George and Barbara returned to Houston after his presidency and remained active in their community. Bush served on the Texas Medical Center board of directors for over 20 years beginning in 1993. Citing the death of their daughter as a catalyst, the Bushes were passionate about advancing cancer treatment and helped to raise almost $90 million to support oncology research for The University of Texas MD Anderson Cancer Care Center. The former president volunteered at his church and dedicated The George Bush Presidential Library and Museum to Texas A&M University in 1997. Following a tsunami which struck Asia in 2004, he joined with former President Bill Clinton to fundraise for assistance to damaged communities through the Bush-Clinton Houston Tsunami Fund.
Barbara Bush died at age 92 on April 17 and preceded her husband in death by only eight months. Their union was strong enough to withstand 73 years, some of which held devastating tragedies and trials such as his wartime deployment and capture, the loss of a very young child, and the demands on the family of his various roles as a politician.

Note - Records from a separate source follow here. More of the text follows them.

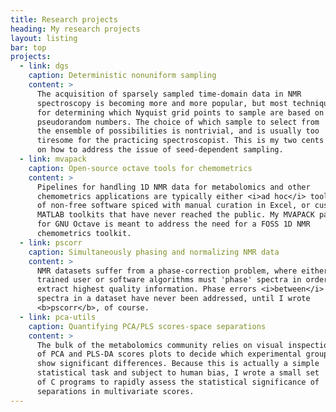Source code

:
 ```yaml
---
title: Research projects
heading: My research projects
layout: listing
bar: top
projects:
  - link: dgs
    caption: Deterministic nonuniform sampling
    content: >
      The acquisition of sparsely sampled time-domain data in NMR
      spectroscopy is becoming more and more popular, but most techniques
      for determining which Nyquist grid points to sample are based on
      pseudorandom numbers. The choice of which sample to select from
      the ensemble of possibilities is nontrivial, and is usually too
      tiresome for the practicing spectroscopist. This is my two cents
      on how to address the issue of seed-dependent sampling.
  - link: mvapack
    caption: Open-source octave tools for chemometrics
    content: >
      Pipelines for handling 1D NMR data for metabolomics and other
      chemometrics applications are typically either <i>ad hoc</i> toolchains
      of non-free software spiced with manual curation in Excel, or custom
      MATLAB toolkits that have never reached the public. My MVAPACK package
      for GNU Octave is meant to address the need for a FOSS 1D NMR
      chemometrics toolkit.
  - link: pscorr
    caption: Simultaneously phasing and normalizing NMR data
    content: >
      NMR datasets suffer from a phase-correction problem, where either a
      trained user or software algorithms must 'phase' spectra in order to
      extract highest quality information. Phase errors <i>between</i>
      spectra in a dataset have never been addressed, until I wrote
      <b>pscorr</b>, of course.
  - link: pca-utils
    caption: Quantifying PCA/PLS scores-space separations
    content: >
      The bulk of the metabolomics community relies on visual inspection
      of PCA and PLS-DA scores plots to decide which experimental groups
      show significant differences. Because this is actually a simple
      statistical task and subject to human bias, I wrote a small set
      of C programs to rapidly assess the statistical significance of
      separations in multivariate scores.
---
```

In a class note for her college magazine, Smith Alumnae Quarterly, written in March of this year, she proclaimed: “I’m still in love with the man I married.” Theirs is the longest presidential marriage in history.
After being hospitalized several times this year following Barbara’s death, Bush said that he did not want to go to the hospital and that he was ready to go be with his wife. His last words were reported to be “I love you” while on a phone call with his son, George W. Bush. Several people were in the room when George Herbert Walker Bush slipped away, including his son and his family and his former Secretary of State.